Our study has several strengths. The study has information on PRS299 on almost 50,000 women. Diagnoses and information on mortality are from nationwide registers with high quality [47] and we had no losses to follow up. The AUCs in the overall study were high and likely to be influenced by the wide age range of study participants. As expected, the AUC decreases for higher ages. A less stringent definition of OC and HT use, only requiring one instead of two prescriptions, would increase the number of women with these risk factors, but would likely also increase risk factor misclassification.

The study also has important limitations. Blood donors are generally younger and healthier than the part of the population currently offered breast cancer screening. This potential healthy donor effect [48] did, however, not lead to a lower incidence of breast cancer in the cohort than expected. Furthermore, there may have been some additional selection that could have impacted the results since genotyped individuals were not fully comparable to non-genotyped individuals. The non-inclusion of DCIS and other tumours apart from invasive breast cancer as an outcome might also lead to underestimation of the overall workload from real-life diagnostics in future risk-stratified screening. The collection of risk factor information was not particularly designed for studying breast cancer risk, as illustrated by the high frequency of missingness for some risk variables, particularly mammographic density. Also, we did not have information of cancer family history beyond the mother, nor on mutation status in high- or intermediate-penetrant genes. Information on weight was self-reported, which might limit its predictive value. BOADICEA allows for missing risk factor information and each group of models are based on the same set of individuals, but the missing risk factors might reduce the predictive ability of each model. Any conclusions about the comparative performance of models with different risk factors must be cautious. Another limitation is the fact that the time point for mammographic density measured was not aligned perfectly with the baseline date. This might have reduced prediction accuracy. Since they were only included for 10% of the women, we do not expect the contribution from mammographic density to be the main driver behind the underprediction. Moreover, one measurement of mammographic density predicts its future development quite well [49].

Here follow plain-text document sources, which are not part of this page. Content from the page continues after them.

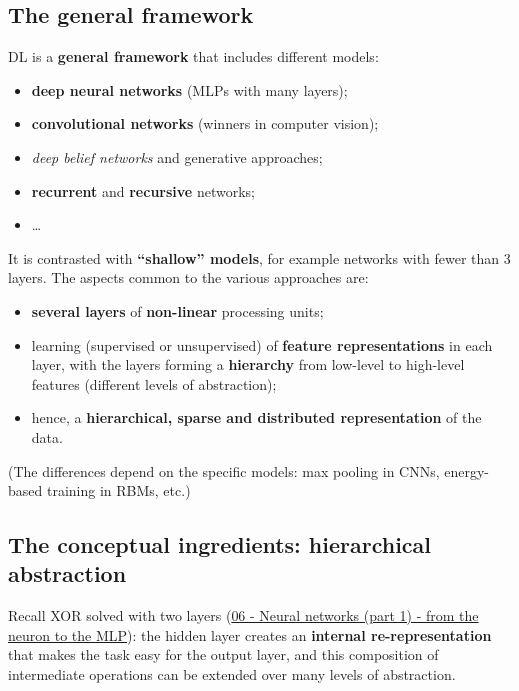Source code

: \subsection{The general framework}\label{il-quadro-generale}

DL is a \textbf{general framework} that includes different models:

\begin{itemize}
\tightlist
\item
  \textbf{deep neural networks} (MLPs with many layers);
\item
  \textbf{convolutional networks} (winners in computer vision);
\item
  \emph{deep belief networks} and generative approaches;
\item
  \textbf{recurrent} and \textbf{recursive} networks;
\item
  \ldots{}
\end{itemize}

It is contrasted with \textbf{``shallow'' models}, for example networks
with fewer than 3 layers. The aspects common to the various approaches
are:

\begin{itemize}
\tightlist
\item
  \textbf{several layers} of \textbf{non-linear} processing units;
\item
  learning (supervised or unsupervised) of \textbf{feature
  representations} in each layer, with the layers forming a
  \textbf{hierarchy} from low-level to high-level features (different
  levels of abstraction);
\item
  hence, a \textbf{hierarchical, sparse and distributed representation}
  of the data.
\end{itemize}

(The differences depend on the specific models: max pooling in CNNs,
energy-based training in RBMs, etc.)

\subsection{The conceptual ingredients: hierarchical
abstraction}\label{gli-ingredienti-concettuali-astrazione-gerarchica}

Recall XOR solved with two layers
(\href{06\%20-\%20Reti\%20neurali\%20(parte\%201)\%20-\%20dal\%20neurone\%20al\%20MLP}{06
- Neural networks (part 1) - from the neuron to the MLP}): the hidden
layer creates an \textbf{internal re-representation} that makes the
task easy for the output layer, and this composition of intermediate
operations can be extended over many levels of abstraction.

Obviously, to improve generalisability, future studies should include more representative samples, e.g., screening cohorts as in the PRSONAL study [50] or others [51,52,53] alongside complete follow-up time.

The PRS contributed to model performance in our and in other studies [35, 36, 38]. While the mathematical utility is clear, clinical questions remain to be answered before implementation in the general population screening programmes: (1) Which risk cut-offs and screening interval/modalities produce the optimal outcomes in terms of reduction of advanced breast cancers and breast cancer mortality? (2) How do we best communicate her comprehensive risk estimate and the suggested screening programme to a woman? These and other questions need to be addressed in, preferably, randomised prospective studies in real-life.

In conclusion, we show that risk predictions using BOADICEA were reasonably calibrated among women in Denmark. Low-risk women who developed breast cancer were generally younger and lacked any clearly defined breast cancer risk factors considered in this study, including PRS. BOADICEA provided valid risks among a large retrospective cohort of Danish women.